Despite holding his second news conference in a week, it doesn't look like President Obama will get the "grand bargain" to raise the country's debt ceiling and avoid default.
"We are obviously running out of time," President Obama said. "And so what I've said to the members of Congress is that, 'You need, over the next 24 to 36 hours, to give me some sense of what your plan is to get the debt ceiling raised, through whatever mechanisms they can think about, and show me a plan in terms of what you're doing for deficit and debt reduction.'"
While President Obama criticized Republicans for not being willing to compromise on tax revenues, Congressional Republican leaders shot back by saying the president hasn't presented any serious proposals to solve the debt crisis.
"We asked the president to lead. We asked him to put forward a plan -- not a speech, a real plan -- and he hasn't," Speaker of the House John Boehner said. "We will."
Republican leadership announced Friday that the House of Representative will consider alternative legislation to solving the debt ceiling next week.
The legislation—called Cut, Cap and Balance—would raise the debt ceiling while cutting discretionary spending by $111 billion in the 2012 fiscal year, capping spending over the next ten years, and amend the Constitution to require a balanced budget.
But some Republicans on Capitol Hill, such as Representative Paul Broun (R-Ga.), say they aren't willing to discuss any plan that would lead to raising the debt ceiling.
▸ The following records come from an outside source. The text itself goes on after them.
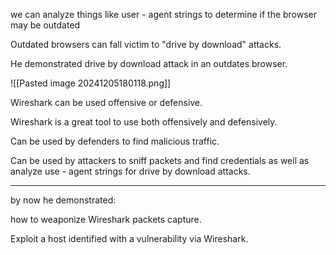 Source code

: 
 we can analyze things like user - agent strings to determine if the browser may be outdated

Outdated browsers can fall victim to "drive by download" attacks. 

He demonstrated drive by download attack in an outdates browser.  

![[Pasted image 20241205180118.png]]

Wireshark can be used offensive or defensive.

Wireshark is a great tool to use both offensively and defensively.


Can be used by defenders to find malicious traffic.

Can be used by attackers to sniff packets and find credentials as well as analyze use - agent strings for drive by download attacks.

----
by now he demonstrated: 

how to weaponize Wireshark packets capture.

Exploit a host identified with a vulnerability via Wireshark. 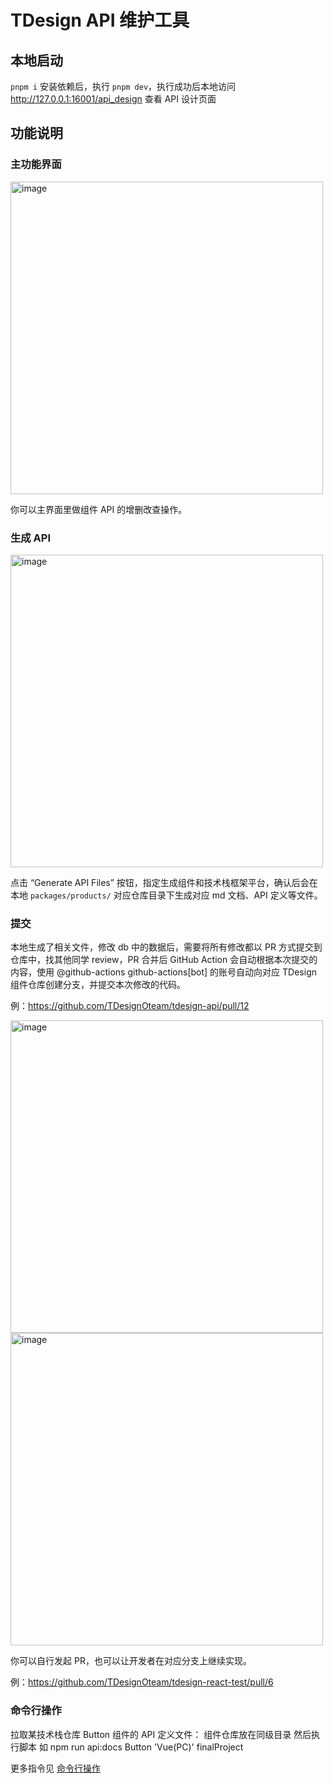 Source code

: # TDesign API 维护工具

## 本地启动

`pnpm i` 安装依赖后，执行 `pnpm dev`，执行成功后本地访问 http://127.0.0.1:16001/api_design 查看 API 设计页面

## 功能说明

### 主功能界面

<img width="500" alt="image" src="https://github.com/TDesignOteam/tdesign-api/assets/36812439/5b6c5dc0-54ee-4838-8978-5f7d4a9699c2">

你可以主界面里做组件 API 的增删改查操作。

### 生成 API 

<img width="500" alt="image" src="https://github.com/TDesignOteam/tdesign-api/assets/36812439/a6de19e7-a68a-4012-8ab1-d0d809dc75d0">

点击 “Generate API Files” 按钮，指定生成组件和技术栈框架平台，确认后会在本地 `packages/products/` 对应仓库目录下生成对应 md 文档、API 定义等文件。

### 提交

本地生成了相关文件，修改 db 中的数据后，需要将所有修改都以 PR 方式提交到仓库中，找其他同学 review，PR 合并后 GitHub Action 会自动根据本次提交的内容，使用 @github-actions
github-actions[bot] 的账号自动向对应 TDesign 组件仓库创建分支，并提交本次修改的代码。

例：https://github.com/TDesignOteam/tdesign-api/pull/12

<img width="500" alt="image" src="https://user-images.githubusercontent.com/7600149/179970060-fc0ba2c1-ffdf-4653-915f-c65de75667b8.png">
<img width="500" alt="image" src="https://user-images.githubusercontent.com/7600149/179970192-ba69c8f0-0e85-4dc2-86ce-fc46c846c246.png">

你可以自行发起 PR，也可以让开发者在对应分支上继续实现。

例：https://github.com/TDesignOteam/tdesign-react-test/pull/6

### 命令行操作

拉取某技术栈仓库 Button 组件的 API 定义文件：
组件仓库放在同级目录 然后执行脚本 如 npm run api:docs Button 'Vue(PC)' finalProject

更多指令见 [命令行操作](./packages/scripts/README.md)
Rep. Broun told ABC's Jonathon Karl that he would vote against any legislation that would raise the ceiling, "no matter what."
It's because of stances like these in the Republican Party that another plan presented this week by Senate Minority Leader Mitch McConnell has been gaining attention.
The plan would give the president the authority to raise the debt ceiling, while bypassing the necessity for Congress to vote for the measure.
The Daily Beast's John Avlon says he sees McConnell's plan as a sign that Republican leadership is having difficulty reconciling internal divisions.
"He [McConnell] wasn't sure he could get the votes he needs to raise the debt ceiling out of the republican caucus and that this was in fact an attempt to delegate this to the president—very unusual for congress to ever delegate power to a president," Avlon said in an interview with ABC News.
The president is dealing with internal party divisions of his own. While the president says he's willing to make some difficult concessions in reaching a deal, he may have difficulty convincing his own party to go along.
House Democratic Leader Nancy Pelosi said Friday that Democrats will not sign onto a deal that cuts into Medicare or Social Security.
"Whatever happens, we will not be reducing benefits to Medicare and Social Security recipients," Pelosi said.
If political leaders fail to reach an agreement by the Aug. 2 deadline, the government would be unable to pay 40 percent of its bills, which would cause interest rates to rise throughout the country, affecting mortgages, credit cards, and other personal loans.
There will also be implications in the international financial markets, as credit rating agencies would downgrade the U.S. debt rating.
"Everyone is entitled to their own opinion but not their own facts, and the facts are that if you do not raise the debt ceiling, and America defaults on its debt, we will be in a deeper fiscal hole almost overnight," John Avlon said.